Your task is to retype all of the records below with complete accuracy.

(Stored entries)
┌──

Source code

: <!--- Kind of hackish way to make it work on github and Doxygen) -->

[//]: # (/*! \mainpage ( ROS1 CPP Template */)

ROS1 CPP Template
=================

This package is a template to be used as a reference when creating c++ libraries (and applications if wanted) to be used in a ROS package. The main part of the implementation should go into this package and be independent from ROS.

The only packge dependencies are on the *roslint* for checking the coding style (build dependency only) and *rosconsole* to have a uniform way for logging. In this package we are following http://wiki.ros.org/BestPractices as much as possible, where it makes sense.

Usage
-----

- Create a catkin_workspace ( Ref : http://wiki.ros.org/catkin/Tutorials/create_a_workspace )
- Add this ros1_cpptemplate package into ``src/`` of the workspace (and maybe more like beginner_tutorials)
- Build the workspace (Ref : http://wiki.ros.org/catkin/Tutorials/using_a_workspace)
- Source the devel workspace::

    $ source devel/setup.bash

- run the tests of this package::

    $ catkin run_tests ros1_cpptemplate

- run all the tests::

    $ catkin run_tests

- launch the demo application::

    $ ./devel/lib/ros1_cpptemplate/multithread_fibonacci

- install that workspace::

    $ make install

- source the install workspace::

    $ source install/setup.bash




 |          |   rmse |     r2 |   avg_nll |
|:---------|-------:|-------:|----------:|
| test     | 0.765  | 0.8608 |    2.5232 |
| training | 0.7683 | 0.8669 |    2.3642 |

└──

= Worked solution =
Source code

: <!--- Kind of hackish way to make it work on github and Doxygen) -->

[//]: # (/*! \mainpage ( ROS1 CPP Template */)

ROS1 CPP Template
=================

This package is a template to be used as a reference when creating c++ libraries (and applications if wanted) to be used in a ROS package. The main part of the implementation should go into this package and be independent from ROS.

The only packge dependencies are on the *roslint* for checking the coding style (build dependency only) and *rosconsole* to have a uniform way for logging. In this package we are following http://wiki.ros.org/BestPractices as much as possible, where it makes sense.

Usage
-----

- Create a catkin_workspace ( Ref : http://wiki.ros.org/catkin/Tutorials/create_a_workspace )
- Add this ros1_cpptemplate package into ``src/`` of the workspace (and maybe more like beginner_tutorials)
- Build the workspace (Ref : http://wiki.ros.org/catkin/Tutorials/using_a_workspace)
- Source the devel workspace::

    $ source devel/setup.bash

- run the tests of this package::

    $ catkin run_tests ros1_cpptemplate

- run all the tests::

    $ catkin run_tests

- launch the demo application::

    $ ./devel/lib/ros1_cpptemplate/multithread_fibonacci

- install that workspace::

    $ make install

- source the install workspace::

    $ source install/setup.bash




 |          |   rmse |     r2 |   avg_nll |
|:---------|-------:|-------:|----------:|
| test     | 0.765  | 0.8608 |    2.5232 |
| training | 0.7683 | 0.8669 |    2.3642 |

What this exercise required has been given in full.